Exercise goal: Please output the data below exactly as given, starting at its first line and stopping after the line that contains "By *example* here".

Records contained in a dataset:
+ + + +
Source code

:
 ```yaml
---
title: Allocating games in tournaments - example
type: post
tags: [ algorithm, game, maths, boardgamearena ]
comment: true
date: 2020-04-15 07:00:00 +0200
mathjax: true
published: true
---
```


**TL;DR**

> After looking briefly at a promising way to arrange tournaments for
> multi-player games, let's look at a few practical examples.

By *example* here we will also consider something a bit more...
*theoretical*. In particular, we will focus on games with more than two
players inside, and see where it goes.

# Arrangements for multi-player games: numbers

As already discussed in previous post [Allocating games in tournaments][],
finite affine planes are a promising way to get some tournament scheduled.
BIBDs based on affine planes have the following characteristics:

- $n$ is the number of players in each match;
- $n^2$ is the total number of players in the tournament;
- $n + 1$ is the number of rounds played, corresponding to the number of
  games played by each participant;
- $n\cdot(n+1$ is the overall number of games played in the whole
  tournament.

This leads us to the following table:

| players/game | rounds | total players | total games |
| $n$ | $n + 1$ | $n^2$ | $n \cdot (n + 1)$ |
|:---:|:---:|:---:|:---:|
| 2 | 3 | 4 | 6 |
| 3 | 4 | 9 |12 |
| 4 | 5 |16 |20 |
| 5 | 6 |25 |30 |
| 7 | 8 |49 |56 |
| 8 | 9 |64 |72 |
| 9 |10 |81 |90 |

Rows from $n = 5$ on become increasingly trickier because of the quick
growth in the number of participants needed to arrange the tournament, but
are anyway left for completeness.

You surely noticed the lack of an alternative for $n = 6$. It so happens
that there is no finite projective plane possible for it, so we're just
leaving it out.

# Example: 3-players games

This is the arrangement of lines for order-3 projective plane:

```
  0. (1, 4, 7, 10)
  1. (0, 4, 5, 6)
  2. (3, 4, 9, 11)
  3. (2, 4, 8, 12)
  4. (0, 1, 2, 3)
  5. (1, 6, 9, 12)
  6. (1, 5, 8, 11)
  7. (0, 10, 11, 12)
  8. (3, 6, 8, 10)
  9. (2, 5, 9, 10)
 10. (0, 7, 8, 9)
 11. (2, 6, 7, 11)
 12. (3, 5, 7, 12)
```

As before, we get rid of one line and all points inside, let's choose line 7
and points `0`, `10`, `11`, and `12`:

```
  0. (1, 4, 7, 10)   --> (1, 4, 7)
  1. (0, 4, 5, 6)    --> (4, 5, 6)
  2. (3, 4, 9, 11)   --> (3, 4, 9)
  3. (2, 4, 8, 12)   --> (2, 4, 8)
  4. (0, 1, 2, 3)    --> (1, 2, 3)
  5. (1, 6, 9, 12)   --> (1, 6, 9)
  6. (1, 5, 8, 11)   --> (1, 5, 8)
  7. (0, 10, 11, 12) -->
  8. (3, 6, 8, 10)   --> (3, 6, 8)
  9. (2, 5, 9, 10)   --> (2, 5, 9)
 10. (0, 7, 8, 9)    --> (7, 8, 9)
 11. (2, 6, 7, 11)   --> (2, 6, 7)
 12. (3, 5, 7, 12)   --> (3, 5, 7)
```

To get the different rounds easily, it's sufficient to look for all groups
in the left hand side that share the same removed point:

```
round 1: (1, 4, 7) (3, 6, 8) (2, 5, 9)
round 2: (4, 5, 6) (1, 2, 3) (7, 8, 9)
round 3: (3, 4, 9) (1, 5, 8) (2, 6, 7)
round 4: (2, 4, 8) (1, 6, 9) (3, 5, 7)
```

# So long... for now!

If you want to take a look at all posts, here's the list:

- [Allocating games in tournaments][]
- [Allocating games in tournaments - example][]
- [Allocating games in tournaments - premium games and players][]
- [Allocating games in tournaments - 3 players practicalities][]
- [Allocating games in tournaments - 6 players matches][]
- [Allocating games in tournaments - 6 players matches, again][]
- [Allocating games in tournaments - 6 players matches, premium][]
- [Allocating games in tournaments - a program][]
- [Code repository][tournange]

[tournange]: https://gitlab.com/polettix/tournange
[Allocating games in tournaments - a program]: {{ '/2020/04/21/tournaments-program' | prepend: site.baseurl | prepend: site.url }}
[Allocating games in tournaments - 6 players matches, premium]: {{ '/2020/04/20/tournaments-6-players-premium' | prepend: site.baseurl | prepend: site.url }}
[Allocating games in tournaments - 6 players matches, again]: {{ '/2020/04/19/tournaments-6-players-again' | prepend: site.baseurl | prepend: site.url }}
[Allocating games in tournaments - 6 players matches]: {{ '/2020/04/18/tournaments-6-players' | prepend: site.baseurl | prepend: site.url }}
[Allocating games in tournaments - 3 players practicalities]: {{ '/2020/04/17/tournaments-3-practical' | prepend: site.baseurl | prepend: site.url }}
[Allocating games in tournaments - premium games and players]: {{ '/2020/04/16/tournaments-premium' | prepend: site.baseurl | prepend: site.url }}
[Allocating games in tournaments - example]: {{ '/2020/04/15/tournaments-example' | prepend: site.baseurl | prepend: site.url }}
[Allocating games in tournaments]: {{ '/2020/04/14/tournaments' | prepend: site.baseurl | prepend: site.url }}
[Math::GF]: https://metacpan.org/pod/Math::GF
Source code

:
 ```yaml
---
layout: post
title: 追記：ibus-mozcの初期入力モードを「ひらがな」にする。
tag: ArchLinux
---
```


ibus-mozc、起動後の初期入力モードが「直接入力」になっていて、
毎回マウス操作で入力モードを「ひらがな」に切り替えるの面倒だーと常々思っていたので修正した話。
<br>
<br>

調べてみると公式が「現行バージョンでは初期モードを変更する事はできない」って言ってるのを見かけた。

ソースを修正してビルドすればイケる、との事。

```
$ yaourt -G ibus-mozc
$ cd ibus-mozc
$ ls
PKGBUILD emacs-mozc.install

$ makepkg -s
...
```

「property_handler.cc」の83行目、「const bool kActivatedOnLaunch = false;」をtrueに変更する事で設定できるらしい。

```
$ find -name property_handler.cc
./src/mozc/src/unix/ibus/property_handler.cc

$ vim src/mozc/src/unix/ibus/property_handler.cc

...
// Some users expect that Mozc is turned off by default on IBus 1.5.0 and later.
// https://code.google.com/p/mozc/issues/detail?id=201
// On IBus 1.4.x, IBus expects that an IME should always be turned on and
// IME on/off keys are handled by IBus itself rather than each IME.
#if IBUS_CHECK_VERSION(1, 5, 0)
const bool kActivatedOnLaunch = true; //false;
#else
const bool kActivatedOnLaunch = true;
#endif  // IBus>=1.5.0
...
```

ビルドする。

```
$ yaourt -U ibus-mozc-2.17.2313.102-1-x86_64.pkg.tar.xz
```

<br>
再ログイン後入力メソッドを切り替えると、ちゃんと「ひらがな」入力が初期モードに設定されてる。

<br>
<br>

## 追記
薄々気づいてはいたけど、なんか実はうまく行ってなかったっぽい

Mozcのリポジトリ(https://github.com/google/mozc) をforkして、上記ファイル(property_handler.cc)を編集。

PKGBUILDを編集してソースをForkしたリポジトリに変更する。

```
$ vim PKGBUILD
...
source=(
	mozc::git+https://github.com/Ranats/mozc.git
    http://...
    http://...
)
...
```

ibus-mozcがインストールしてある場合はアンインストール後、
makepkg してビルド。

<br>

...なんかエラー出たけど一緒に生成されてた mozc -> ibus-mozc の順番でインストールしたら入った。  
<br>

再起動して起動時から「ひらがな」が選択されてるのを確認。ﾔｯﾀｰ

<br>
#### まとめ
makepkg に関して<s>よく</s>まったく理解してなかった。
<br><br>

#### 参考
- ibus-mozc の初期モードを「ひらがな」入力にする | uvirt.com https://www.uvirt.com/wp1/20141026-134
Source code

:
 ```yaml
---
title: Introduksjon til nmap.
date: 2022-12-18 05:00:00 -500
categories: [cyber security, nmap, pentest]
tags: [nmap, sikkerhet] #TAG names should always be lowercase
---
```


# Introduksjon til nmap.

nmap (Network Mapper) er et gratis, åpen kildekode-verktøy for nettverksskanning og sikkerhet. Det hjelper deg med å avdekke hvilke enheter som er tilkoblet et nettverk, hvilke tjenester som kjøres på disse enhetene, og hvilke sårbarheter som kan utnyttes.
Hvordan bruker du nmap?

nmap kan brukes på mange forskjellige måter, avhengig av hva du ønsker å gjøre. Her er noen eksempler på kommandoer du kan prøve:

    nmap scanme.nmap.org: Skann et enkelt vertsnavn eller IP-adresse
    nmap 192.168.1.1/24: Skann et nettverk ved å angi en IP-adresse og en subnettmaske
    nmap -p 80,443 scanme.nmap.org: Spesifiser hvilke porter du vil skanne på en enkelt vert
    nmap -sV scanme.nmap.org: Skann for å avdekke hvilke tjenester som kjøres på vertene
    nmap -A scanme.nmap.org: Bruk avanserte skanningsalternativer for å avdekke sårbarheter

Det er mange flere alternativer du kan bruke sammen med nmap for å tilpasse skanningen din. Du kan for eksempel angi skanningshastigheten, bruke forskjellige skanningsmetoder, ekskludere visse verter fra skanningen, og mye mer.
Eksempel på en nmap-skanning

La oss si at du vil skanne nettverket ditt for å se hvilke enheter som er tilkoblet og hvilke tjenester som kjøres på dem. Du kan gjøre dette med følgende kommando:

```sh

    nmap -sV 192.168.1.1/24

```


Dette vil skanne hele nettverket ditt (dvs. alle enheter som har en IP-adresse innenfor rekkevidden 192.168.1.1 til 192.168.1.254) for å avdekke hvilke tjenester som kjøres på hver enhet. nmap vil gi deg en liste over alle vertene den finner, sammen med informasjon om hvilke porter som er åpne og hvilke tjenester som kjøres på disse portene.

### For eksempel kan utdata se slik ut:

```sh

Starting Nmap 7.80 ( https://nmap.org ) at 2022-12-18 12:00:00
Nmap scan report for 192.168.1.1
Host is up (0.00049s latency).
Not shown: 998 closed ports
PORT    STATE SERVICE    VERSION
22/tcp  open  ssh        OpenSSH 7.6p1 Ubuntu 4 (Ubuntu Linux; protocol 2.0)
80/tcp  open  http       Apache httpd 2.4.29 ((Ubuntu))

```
+ + + +
Expected output:
Source code

:
 ```yaml
---
title: Allocating games in tournaments - example
type: post
tags: [ algorithm, game, maths, boardgamearena ]
comment: true
date: 2020-04-15 07:00:00 +0200
mathjax: true
published: true
---
```


**TL;DR**

> After looking briefly at a promising way to arrange tournaments for
> multi-player games, let's look at a few practical examples.

By *example* here we will also consider something a bit more...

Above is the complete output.